課題を探す、課題にとりくむ、取り組んだ結果をみる、結果に対する振る舞いをみる

 
http://business.nikkeibp.co.jp/article/skillup/20060425/101651/
 
 これなんかは、対象の手札やスペックを評価する手法としてとてもいい。「相手の課題とそれに対するソリューション」を問うというのは、相手の行動上の傾向や素養、現実検討能力などを多角的に評価するうえでなかなか優れた方法だと思う。さらに「ソリューションの成否と、成否が分かった後の振る舞い」も含めれば、相当多角的に検討できるだろう。最小限の情報で、最大限多角的な類推が可能となるこうした視点は、対人レーダーとして重宝するだろう。
 
 同じ課題を抱えていても、解決の仕方は千差万別。
 同じ失敗をやらかしたとしても、その文脈も千差万別。
 
 人間を評価する際、特に短時間で出来るだけ確からしい評価を対象にしなければならない際、どのような目的・尺度の評価であれ、課題・取り組み・結果のいずれか一点だけに着眼していては見落としが生まれてくる。幾つかの角度から切り込まなければ、対象を描写するのはなかなか困難だ。そして、「幾つかの角度から〜」なんて難しいことは言わなくても、

1.どんな課題を抱えているのか
2.課題にどう対処するのか
3.対処の結果はどうなのか
4.結果をうけてどう行動するのか

をみれば、自ずと多面的な対象検討になっていく。
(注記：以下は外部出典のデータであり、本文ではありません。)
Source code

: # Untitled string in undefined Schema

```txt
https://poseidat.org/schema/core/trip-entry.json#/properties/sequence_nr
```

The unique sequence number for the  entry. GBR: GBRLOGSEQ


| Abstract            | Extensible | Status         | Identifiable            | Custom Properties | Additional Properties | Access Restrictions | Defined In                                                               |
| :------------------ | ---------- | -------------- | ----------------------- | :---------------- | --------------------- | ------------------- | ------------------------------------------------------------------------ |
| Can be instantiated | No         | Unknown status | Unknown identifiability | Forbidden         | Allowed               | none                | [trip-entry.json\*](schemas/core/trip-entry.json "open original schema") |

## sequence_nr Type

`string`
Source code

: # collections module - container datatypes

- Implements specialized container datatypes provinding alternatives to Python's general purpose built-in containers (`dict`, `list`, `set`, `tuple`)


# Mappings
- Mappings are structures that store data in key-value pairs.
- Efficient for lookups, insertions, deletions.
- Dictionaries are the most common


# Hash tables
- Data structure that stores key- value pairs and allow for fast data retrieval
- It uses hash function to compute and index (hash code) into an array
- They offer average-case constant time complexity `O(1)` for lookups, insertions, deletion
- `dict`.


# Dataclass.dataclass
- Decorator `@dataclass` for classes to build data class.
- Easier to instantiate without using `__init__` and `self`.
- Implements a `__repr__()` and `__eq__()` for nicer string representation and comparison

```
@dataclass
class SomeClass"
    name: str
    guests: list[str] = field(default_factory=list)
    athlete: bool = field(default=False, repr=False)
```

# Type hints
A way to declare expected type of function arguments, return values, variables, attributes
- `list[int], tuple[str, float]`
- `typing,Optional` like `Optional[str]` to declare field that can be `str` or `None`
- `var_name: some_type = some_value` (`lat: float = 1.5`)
なぜなら、この一連の流れを観察するということによって、最低限
 
・対象が何を弱点にしているのか・何を願望しているのかを推定する
・対処行動と成否をみることで、問題解決能力と現実検討能力を推定する
・問題解決と結果に至るプロセスから、問題解決の癖や得意不得意を推定する
・成否を受けた対象の行動から、その成功/失敗がどう位置づけられているのかを推定する
 
 ぐらいは出来てしまう。まして、何度も会う間柄であれば、こうした検討が様々な分野に関して集積するので、対象についての理解はさらに深まり、推測ミスは是正されていく。さらに、不自然な隠蔽や強がり・第三者との関係なども観察することによって、脳内キャンパスに描かれた人間模写像はいっそう輪郭を鮮明にするに違いない。まずは観察だ。それも、横断的に一点だけを見つめるんじゃない。縦断的に、出来る限りプロセスを追いかけ、(個々の行動や出来事の)対象にとってのコンテキストも念頭に置きながら観察するってものだろう。
 
 相手のカードを知っておけば、心強い。喧嘩するでも協力するでも、対象の輪郭は出来るだけしっかり捉えておくにこしたことはない。